### [What you are asked to do]
Return the entries exactly. Images are not part of the copy.

### [Records for this exercise]
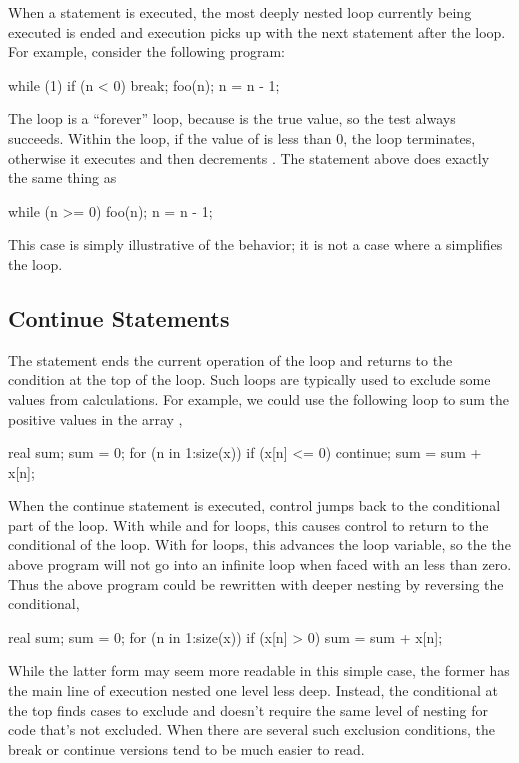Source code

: When a  statement is executed, the most deeply nested loop
currently being executed is ended and execution picks up with the next
statement after the loop.  For example, consider the following
program:
%
\begin{stancode}
while (1) {
  if (n < 0) break;
  foo(n);
  n = n - 1;
}
\end{stancode}
%
The  loop is a ``forever'' loop, because  is
the true value, so the test always succeeds.  Within the loop, if the
value of  is less than 0, the loop terminates, otherwise it
executes  and then decrements .  The statement
above does exactly the same thing as
%
\begin{stancode}
while (n >= 0) {
  foo(n);
  n = n - 1;
}
\end{stancode}
%
This case is simply illustrative of the behavior; it is not a case
where a  simplifies the loop.

\subsection{Continue Statements}

The  statement ends the current operation of the loop
and returns to the condition at the top of the loop.  Such loops are
typically used to exclude some values from calculations.  For example,
we could use the following loop to sum the positive values in the
array ,
%
\begin{stancode}
real sum;
sum = 0;
for (n in 1:size(x)) {
  if (x[n] <= 0) continue;
  sum = sum + x[n];
}
\end{stancode}
%
When the continue statement is executed, control jumps back to the
conditional part of the loop.  With while and for loops, this causes
control to return to the conditional of the loop.  With for loops,
this advances the loop variable, so the the above program will not go
into an infinite loop when faced with an  less than zero.
Thus the above program could be rewritten with deeper nesting by
reversing the conditional,
%
\begin{stancode}
real sum;
sum = 0;
for (n in 1:size(x)) {
  if (x[n] > 0)
    sum = sum + x[n];
}
\end{stancode}
%
While the latter form may seem more readable in this simple case, the
former has the main line of execution nested one level less deep.
Instead, the conditional at the top finds cases to exclude and doesn't
require the same level of nesting for code that's not excluded.  When
there are several such exclusion conditions, the break or continue
versions tend to be much easier to read.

### [Answer to this task]
Source code

: When a  statement is executed, the most deeply nested loop
currently being executed is ended and execution picks up with the next
statement after the loop.  For example, consider the following
program:
%
\begin{stancode}
while (1) {
  if (n < 0) break;
  foo(n);
  n = n - 1;
}
\end{stancode}
%
The  loop is a ``forever'' loop, because  is
the true value, so the test always succeeds.  Within the loop, if the
value of  is less than 0, the loop terminates, otherwise it
executes  and then decrements .  The statement
above does exactly the same thing as
%
\begin{stancode}
while (n >= 0) {
  foo(n);
  n = n - 1;
}
\end{stancode}
%
This case is simply illustrative of the behavior; it is not a case
where a  simplifies the loop.

\subsection{Continue Statements}

The  statement ends the current operation of the loop
and returns to the condition at the top of the loop.  Such loops are
typically used to exclude some values from calculations.  For example,
we could use the following loop to sum the positive values in the
array ,
%
\begin{stancode}
real sum;
sum = 0;
for (n in 1:size(x)) {
  if (x[n] <= 0) continue;
  sum = sum + x[n];
}
\end{stancode}
%
When the continue statement is executed, control jumps back to the
conditional part of the loop.  With while and for loops, this causes
control to return to the conditional of the loop.  With for loops,
this advances the loop variable, so the the above program will not go
into an infinite loop when faced with an  less than zero.
Thus the above program could be rewritten with deeper nesting by
reversing the conditional,
%
\begin{stancode}
real sum;
sum = 0;
for (n in 1:size(x)) {
  if (x[n] > 0)
    sum = sum + x[n];
}
\end{stancode}
%
While the latter form may seem more readable in this simple case, the
former has the main line of execution nested one level less deep.
Instead, the conditional at the top finds cases to exclude and doesn't
require the same level of nesting for code that's not excluded.  When
there are several such exclusion conditions, the break or continue
versions tend to be much easier to read.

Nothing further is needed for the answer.